In 1:1 NAT, ICMP Echo Requests are propagated to the host on the inside. The host identified by a NAT binding then answers the ping.
In Network Address Port Translation (NAPT), ICMP Echo Requests are not propagated to the hosts behind the NAT. Instead, the reply is issued by the SR OS from the ESA or ISA.
In NAPT, the behavior is as follows:
In L2-aware NAT when port-block-extensions is disabled, the reply from an outside IP address is generated only when the IP address has at least one host (binding) behind it.
In L2-aware NAT when port-block-extensions is enabled, the reply from an outside IP address is generated regardless if a binding is present.
In LSN, the reply from an outside IP address is generated regardless if a binding is present.

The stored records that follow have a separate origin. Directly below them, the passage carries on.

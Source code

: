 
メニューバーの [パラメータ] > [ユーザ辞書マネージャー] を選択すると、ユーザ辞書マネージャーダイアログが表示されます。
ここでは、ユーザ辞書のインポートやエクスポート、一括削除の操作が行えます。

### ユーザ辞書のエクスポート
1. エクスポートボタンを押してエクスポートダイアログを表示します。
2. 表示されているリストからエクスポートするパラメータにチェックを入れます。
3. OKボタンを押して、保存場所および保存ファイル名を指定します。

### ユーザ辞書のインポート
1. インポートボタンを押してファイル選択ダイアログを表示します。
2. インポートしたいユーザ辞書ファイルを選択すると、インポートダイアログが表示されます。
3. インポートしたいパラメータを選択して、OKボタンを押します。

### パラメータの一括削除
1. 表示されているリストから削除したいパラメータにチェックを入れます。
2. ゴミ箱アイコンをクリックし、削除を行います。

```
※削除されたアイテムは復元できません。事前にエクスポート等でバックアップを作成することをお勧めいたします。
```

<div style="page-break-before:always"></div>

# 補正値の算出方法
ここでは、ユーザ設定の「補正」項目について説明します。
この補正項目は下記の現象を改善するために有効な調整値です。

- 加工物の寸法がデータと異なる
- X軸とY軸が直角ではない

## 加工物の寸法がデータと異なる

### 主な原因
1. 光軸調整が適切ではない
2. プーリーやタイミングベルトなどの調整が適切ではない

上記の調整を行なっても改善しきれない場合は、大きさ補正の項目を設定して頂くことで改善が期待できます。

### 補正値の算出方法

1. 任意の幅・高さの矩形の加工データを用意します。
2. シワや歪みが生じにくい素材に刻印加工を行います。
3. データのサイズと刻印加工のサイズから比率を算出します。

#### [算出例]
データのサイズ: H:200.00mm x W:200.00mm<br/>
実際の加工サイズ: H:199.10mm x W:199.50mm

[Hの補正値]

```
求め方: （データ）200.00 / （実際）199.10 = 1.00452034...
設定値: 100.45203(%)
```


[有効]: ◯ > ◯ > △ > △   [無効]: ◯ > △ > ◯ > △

For security reasons, the ICMP Echo Reply functionality is disabled by default. The following commands enable the behavior:
Classic CLI
configure
router
nat
outside
pool <name> nat-group <id> type <large-scale|l2-aware|wlan-gw-anchor>
[no] icmp-echo-reply
MD-CLI
configure {
router ‟Base” | service vprn <name> {
nat {
outside {
pool <name> {
icmp-echo-reply <boolean>
}
}
}
}
}
This functionality is on a per pool basis and it can be configured online while the pool is enabled.